(Saved data entries)

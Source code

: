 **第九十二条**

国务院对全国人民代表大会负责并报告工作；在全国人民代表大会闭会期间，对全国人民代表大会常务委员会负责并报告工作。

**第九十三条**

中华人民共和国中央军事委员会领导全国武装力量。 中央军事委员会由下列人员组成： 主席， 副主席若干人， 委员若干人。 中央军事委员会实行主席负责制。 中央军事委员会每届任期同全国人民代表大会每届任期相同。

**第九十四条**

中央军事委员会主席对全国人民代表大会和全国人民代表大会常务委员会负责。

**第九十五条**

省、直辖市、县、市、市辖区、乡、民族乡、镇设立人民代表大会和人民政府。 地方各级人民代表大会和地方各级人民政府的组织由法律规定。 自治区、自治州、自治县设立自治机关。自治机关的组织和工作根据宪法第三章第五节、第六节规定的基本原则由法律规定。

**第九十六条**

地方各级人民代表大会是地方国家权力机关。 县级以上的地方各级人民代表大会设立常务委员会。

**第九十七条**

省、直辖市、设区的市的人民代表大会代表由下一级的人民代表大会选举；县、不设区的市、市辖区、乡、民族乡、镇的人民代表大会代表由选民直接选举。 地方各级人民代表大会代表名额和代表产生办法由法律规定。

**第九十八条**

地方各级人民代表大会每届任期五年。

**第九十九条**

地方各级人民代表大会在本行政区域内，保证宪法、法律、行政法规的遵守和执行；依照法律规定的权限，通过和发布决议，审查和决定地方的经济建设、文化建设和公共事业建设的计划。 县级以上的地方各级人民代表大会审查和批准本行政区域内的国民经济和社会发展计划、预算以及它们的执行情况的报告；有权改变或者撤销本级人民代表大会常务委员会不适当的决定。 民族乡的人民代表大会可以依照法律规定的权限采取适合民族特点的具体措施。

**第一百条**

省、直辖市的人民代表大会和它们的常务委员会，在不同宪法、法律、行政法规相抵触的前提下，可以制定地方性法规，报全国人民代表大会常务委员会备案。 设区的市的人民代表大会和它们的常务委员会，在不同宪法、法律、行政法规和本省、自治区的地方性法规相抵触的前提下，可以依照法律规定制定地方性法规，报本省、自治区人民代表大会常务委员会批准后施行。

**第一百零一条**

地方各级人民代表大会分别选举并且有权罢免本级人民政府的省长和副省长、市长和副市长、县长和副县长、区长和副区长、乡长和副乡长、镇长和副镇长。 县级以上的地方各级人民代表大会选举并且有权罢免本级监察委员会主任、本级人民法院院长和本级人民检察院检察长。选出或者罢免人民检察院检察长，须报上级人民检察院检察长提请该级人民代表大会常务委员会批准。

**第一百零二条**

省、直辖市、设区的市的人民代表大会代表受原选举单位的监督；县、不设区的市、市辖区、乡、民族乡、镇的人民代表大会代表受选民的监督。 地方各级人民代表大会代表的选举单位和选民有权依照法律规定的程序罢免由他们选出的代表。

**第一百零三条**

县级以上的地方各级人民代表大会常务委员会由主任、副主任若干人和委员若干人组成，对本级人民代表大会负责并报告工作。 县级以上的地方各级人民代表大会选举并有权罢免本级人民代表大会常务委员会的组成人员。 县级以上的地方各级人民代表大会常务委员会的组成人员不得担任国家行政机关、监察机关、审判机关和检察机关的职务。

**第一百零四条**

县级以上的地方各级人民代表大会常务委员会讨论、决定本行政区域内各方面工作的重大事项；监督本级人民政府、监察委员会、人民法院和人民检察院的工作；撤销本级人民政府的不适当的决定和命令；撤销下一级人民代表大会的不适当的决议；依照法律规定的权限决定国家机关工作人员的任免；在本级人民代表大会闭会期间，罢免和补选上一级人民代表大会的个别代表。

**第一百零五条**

▶ **Required action**: All entries must be repeated exactly.

▶ **Finished exercise**:
Source code

: **第九十二条**

国务院对全国人民代表大会负责并报告工作；在全国人民代表大会闭会期间，对全国人民代表大会常务委员会负责并报告工作。

**第九十三条**

中华人民共和国中央军事委员会领导全国武装力量。 中央军事委员会由下列人员组成： 主席， 副主席若干人， 委员若干人。 中央军事委员会实行主席负责制。 中央军事委员会每届任期同全国人民代表大会每届任期相同。

**第九十四条**

中央军事委员会主席对全国人民代表大会和全国人民代表大会常务委员会负责。

**第九十五条**

省、直辖市、县、市、市辖区、乡、民族乡、镇设立人民代表大会和人民政府。 地方各级人民代表大会和地方各级人民政府的组织由法律规定。 自治区、自治州、自治县设立自治机关。自治机关的组织和工作根据宪法第三章第五节、第六节规定的基本原则由法律规定。

**第九十六条**

地方各级人民代表大会是地方国家权力机关。 县级以上的地方各级人民代表大会设立常务委员会。

**第九十七条**

省、直辖市、设区的市的人民代表大会代表由下一级的人民代表大会选举；县、不设区的市、市辖区、乡、民族乡、镇的人民代表大会代表由选民直接选举。 地方各级人民代表大会代表名额和代表产生办法由法律规定。

**第九十八条**

地方各级人民代表大会每届任期五年。

**第九十九条**

地方各级人民代表大会在本行政区域内，保证宪法、法律、行政法规的遵守和执行；依照法律规定的权限，通过和发布决议，审查和决定地方的经济建设、文化建设和公共事业建设的计划。 县级以上的地方各级人民代表大会审查和批准本行政区域内的国民经济和社会发展计划、预算以及它们的执行情况的报告；有权改变或者撤销本级人民代表大会常务委员会不适当的决定。 民族乡的人民代表大会可以依照法律规定的权限采取适合民族特点的具体措施。

**第一百条**

省、直辖市的人民代表大会和它们的常务委员会，在不同宪法、法律、行政法规相抵触的前提下，可以制定地方性法规，报全国人民代表大会常务委员会备案。 设区的市的人民代表大会和它们的常务委员会，在不同宪法、法律、行政法规和本省、自治区的地方性法规相抵触的前提下，可以依照法律规定制定地方性法规，报本省、自治区人民代表大会常务委员会批准后施行。

**第一百零一条**

地方各级人民代表大会分别选举并且有权罢免本级人民政府的省长和副省长、市长和副市长、县长和副县长、区长和副区长、乡长和副乡长、镇长和副镇长。 县级以上的地方各级人民代表大会选举并且有权罢免本级监察委员会主任、本级人民法院院长和本级人民检察院检察长。选出或者罢免人民检察院检察长，须报上级人民检察院检察长提请该级人民代表大会常务委员会批准。

**第一百零二条**

省、直辖市、设区的市的人民代表大会代表受原选举单位的监督；县、不设区的市、市辖区、乡、民族乡、镇的人民代表大会代表受选民的监督。 地方各级人民代表大会代表的选举单位和选民有权依照法律规定的程序罢免由他们选出的代表。

**第一百零三条**

县级以上的地方各级人民代表大会常务委员会由主任、副主任若干人和委员若干人组成，对本级人民代表大会负责并报告工作。 县级以上的地方各级人民代表大会选举并有权罢免本级人民代表大会常务委员会的组成人员。 县级以上的地方各级人民代表大会常务委员会的组成人员不得担任国家行政机关、监察机关、审判机关和检察机关的职务。

**第一百零四条**

县级以上的地方各级人民代表大会常务委员会讨论、决定本行政区域内各方面工作的重大事项；监督本级人民政府、监察委员会、人民法院和人民检察院的工作；撤销本级人民政府的不适当的决定和命令；撤销下一级人民代表大会的不适当的决议；依照法律规定的权限决定国家机关工作人员的任免；在本级人民代表大会闭会期间，罢免和补选上一级人民代表大会的个别代表。

**第一百零五条**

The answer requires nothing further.